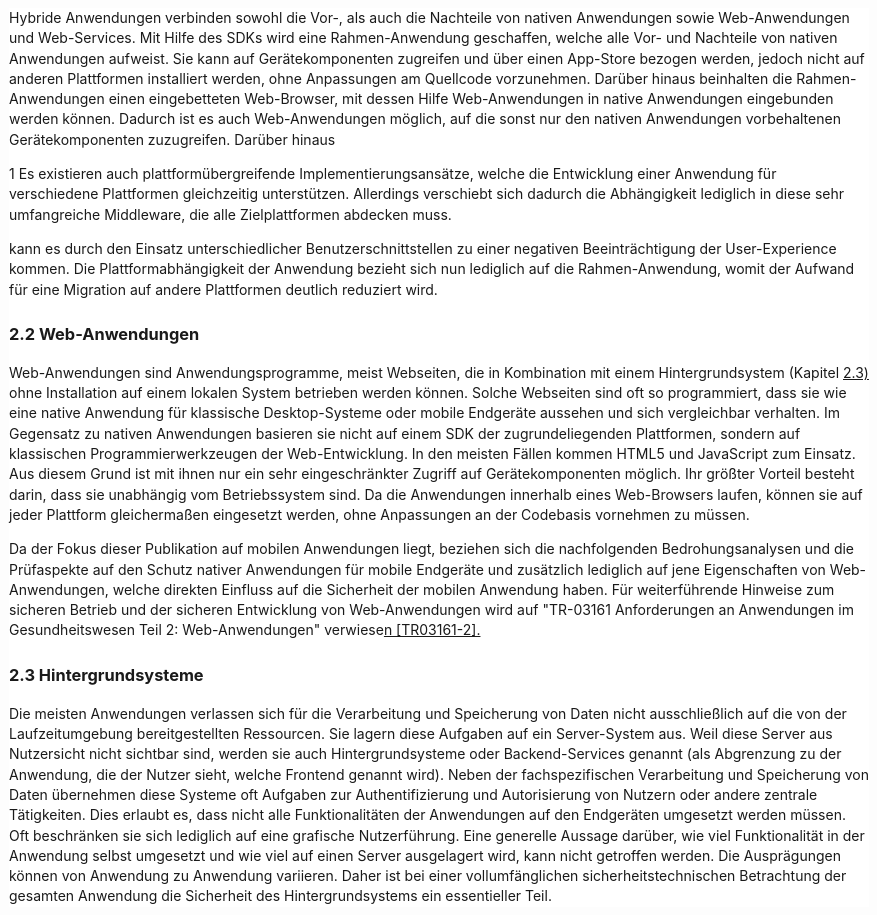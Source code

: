 Hybride Anwendungen verbinden sowohl die Vor-, als auch die Nachteile von nativen Anwendungen sowie Web-Anwendungen und Web-Services. Mit Hilfe des SDKs wird eine Rahmen-Anwendung geschaffen, welche alle Vor- und Nachteile von nativen Anwendungen aufweist. Sie kann auf Gerätekomponenten zugreifen und über einen App-Store bezogen werden, jedoch nicht auf anderen Plattformen installiert werden, ohne Anpassungen am Quellcode vorzunehmen. Darüber hinaus beinhalten die Rahmen-Anwendungen einen eingebetteten Web-Browser, mit dessen Hilfe Web-Anwendungen in native Anwendungen eingebunden werden können. Dadurch ist es auch Web-Anwendungen möglich, auf die sonst nur den nativen Anwendungen vorbehaltenen Gerätekomponenten zuzugreifen. Darüber hinaus

<span id="page-8-4"></span> 1 Es existieren auch plattformübergreifende Implementierungsansätze, welche die Entwicklung einer Anwendung für verschiedene Plattformen gleichzeitig unterstützen. Allerdings verschiebt sich dadurch die Abhängigkeit lediglich in diese sehr umfangreiche Middleware, die alle Zielplattformen abdecken muss.

kann es durch den Einsatz unterschiedlicher Benutzerschnittstellen zu einer negativen Beeinträchtigung der User-Experience kommen. Die Plattformabhängigkeit der Anwendung bezieht sich nun lediglich auf die Rahmen-Anwendung, womit der Aufwand für eine Migration auf andere Plattformen deutlich reduziert wird.

### <span id="page-9-0"></span>2.2 Web-Anwendungen

Web-Anwendungen sind Anwendungsprogramme, meist Webseiten, die in Kombination mit einem Hintergrundsystem (Kapitel [2.3\)](#page-9-1) ohne Installation auf einem lokalen System betrieben werden können. Solche Webseiten sind oft so programmiert, dass sie wie eine native Anwendung für klassische Desktop-Systeme oder mobile Endgeräte aussehen und sich vergleichbar verhalten. Im Gegensatz zu nativen Anwendungen basieren sie nicht auf einem SDK der zugrundeliegenden Plattformen, sondern auf klassischen Programmierwerkzeugen der Web-Entwicklung. In den meisten Fällen kommen HTML5 und JavaScript zum Einsatz. Aus diesem Grund ist mit ihnen nur ein sehr eingeschränkter Zugriff auf Gerätekomponenten möglich. Ihr größter Vorteil besteht darin, dass sie unabhängig vom Betriebssystem sind. Da die Anwendungen innerhalb eines Web-Browsers laufen, können sie auf jeder Plattform gleichermaßen eingesetzt werden, ohne Anpassungen an der Codebasis vornehmen zu müssen.

Da der Fokus dieser Publikation auf mobilen Anwendungen liegt, beziehen sich die nachfolgenden Bedrohungsanalysen und die Prüfaspekte auf den Schutz nativer Anwendungen für mobile Endgeräte und zusätzlich lediglich auf jene Eigenschaften von Web-Anwendungen, welche direkten Einfluss auf die Sicherheit der mobilen Anwendung haben. Für weiterführende Hinweise zum sicheren Betrieb und der sicheren Entwicklung von Web-Anwendungen wird auf "TR-03161 Anforderungen an Anwendungen im Gesundheitswesen Teil 2: Web-Anwendungen" verwiese[n \[TR03161-2\].](#page-65-0) 

### <span id="page-9-1"></span>2.3 Hintergrundsysteme

Die meisten Anwendungen verlassen sich für die Verarbeitung und Speicherung von Daten nicht ausschließlich auf die von der Laufzeitumgebung bereitgestellten Ressourcen. Sie lagern diese Aufgaben auf ein Server-System aus. Weil diese Server aus Nutzersicht nicht sichtbar sind, werden sie auch Hintergrundsysteme oder Backend-Services genannt (als Abgrenzung zu der Anwendung, die der Nutzer sieht, welche Frontend genannt wird). Neben der fachspezifischen Verarbeitung und Speicherung von Daten übernehmen diese Systeme oft Aufgaben zur Authentifizierung und Autorisierung von Nutzern oder andere zentrale Tätigkeiten. Dies erlaubt es, dass nicht alle Funktionalitäten der Anwendungen auf den Endgeräten umgesetzt werden müssen. Oft beschränken sie sich lediglich auf eine grafische Nutzerführung. Eine generelle Aussage darüber, wie viel Funktionalität in der Anwendung selbst umgesetzt und wie viel auf einen Server ausgelagert wird, kann nicht getroffen werden. Die Ausprägungen können von Anwendung zu Anwendung variieren. Daher ist bei einer vollumfänglichen sicherheitstechnischen Betrachtung der gesamten Anwendung die Sicherheit des Hintergrundsystems ein essentieller Teil.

Task description | Copy out the records exactly; the pictures stay behind.

Answer for this exercise |
Source code

: Hybride Anwendungen verbinden sowohl die Vor-, als auch die Nachteile von nativen Anwendungen sowie Web-Anwendungen und Web-Services. Mit Hilfe des SDKs wird eine Rahmen-Anwendung geschaffen, welche alle Vor- und Nachteile von nativen Anwendungen aufweist. Sie kann auf Gerätekomponenten zugreifen und über einen App-Store bezogen werden, jedoch nicht auf anderen Plattformen installiert werden, ohne Anpassungen am Quellcode vorzunehmen. Darüber hinaus beinhalten die Rahmen-Anwendungen einen eingebetteten Web-Browser, mit dessen Hilfe Web-Anwendungen in native Anwendungen eingebunden werden können. Dadurch ist es auch Web-Anwendungen möglich, auf die sonst nur den nativen Anwendungen vorbehaltenen Gerätekomponenten zuzugreifen. Darüber hinaus

<span id="page-8-4"></span> 1 Es existieren auch plattformübergreifende Implementierungsansätze, welche die Entwicklung einer Anwendung für verschiedene Plattformen gleichzeitig unterstützen. Allerdings verschiebt sich dadurch die Abhängigkeit lediglich in diese sehr umfangreiche Middleware, die alle Zielplattformen abdecken muss.

kann es durch den Einsatz unterschiedlicher Benutzerschnittstellen zu einer negativen Beeinträchtigung der User-Experience kommen. Die Plattformabhängigkeit der Anwendung bezieht sich nun lediglich auf die Rahmen-Anwendung, womit der Aufwand für eine Migration auf andere Plattformen deutlich reduziert wird.

### <span id="page-9-0"></span>2.2 Web-Anwendungen

Web-Anwendungen sind Anwendungsprogramme, meist Webseiten, die in Kombination mit einem Hintergrundsystem (Kapitel [2.3\)](#page-9-1) ohne Installation auf einem lokalen System betrieben werden können. Solche Webseiten sind oft so programmiert, dass sie wie eine native Anwendung für klassische Desktop-Systeme oder mobile Endgeräte aussehen und sich vergleichbar verhalten. Im Gegensatz zu nativen Anwendungen basieren sie nicht auf einem SDK der zugrundeliegenden Plattformen, sondern auf klassischen Programmierwerkzeugen der Web-Entwicklung. In den meisten Fällen kommen HTML5 und JavaScript zum Einsatz. Aus diesem Grund ist mit ihnen nur ein sehr eingeschränkter Zugriff auf Gerätekomponenten möglich. Ihr größter Vorteil besteht darin, dass sie unabhängig vom Betriebssystem sind. Da die Anwendungen innerhalb eines Web-Browsers laufen, können sie auf jeder Plattform gleichermaßen eingesetzt werden, ohne Anpassungen an der Codebasis vornehmen zu müssen.

Da der Fokus dieser Publikation auf mobilen Anwendungen liegt, beziehen sich die nachfolgenden Bedrohungsanalysen und die Prüfaspekte auf den Schutz nativer Anwendungen für mobile Endgeräte und zusätzlich lediglich auf jene Eigenschaften von Web-Anwendungen, welche direkten Einfluss auf die Sicherheit der mobilen Anwendung haben. Für weiterführende Hinweise zum sicheren Betrieb und der sicheren Entwicklung von Web-Anwendungen wird auf "TR-03161 Anforderungen an Anwendungen im Gesundheitswesen Teil 2: Web-Anwendungen" verwiese[n \[TR03161-2\].](#page-65-0) 

### <span id="page-9-1"></span>2.3 Hintergrundsysteme

Die meisten Anwendungen verlassen sich für die Verarbeitung und Speicherung von Daten nicht ausschließlich auf die von der Laufzeitumgebung bereitgestellten Ressourcen. Sie lagern diese Aufgaben auf ein Server-System aus. Weil diese Server aus Nutzersicht nicht sichtbar sind, werden sie auch Hintergrundsysteme oder Backend-Services genannt (als Abgrenzung zu der Anwendung, die der Nutzer sieht, welche Frontend genannt wird). Neben der fachspezifischen Verarbeitung und Speicherung von Daten übernehmen diese Systeme oft Aufgaben zur Authentifizierung und Autorisierung von Nutzern oder andere zentrale Tätigkeiten. Dies erlaubt es, dass nicht alle Funktionalitäten der Anwendungen auf den Endgeräten umgesetzt werden müssen. Oft beschränken sie sich lediglich auf eine grafische Nutzerführung. Eine generelle Aussage darüber, wie viel Funktionalität in der Anwendung selbst umgesetzt und wie viel auf einen Server ausgelagert wird, kann nicht getroffen werden. Die Ausprägungen können von Anwendung zu Anwendung variieren. Daher ist bei einer vollumfänglichen sicherheitstechnischen Betrachtung der gesamten Anwendung die Sicherheit des Hintergrundsystems ein essentieller Teil.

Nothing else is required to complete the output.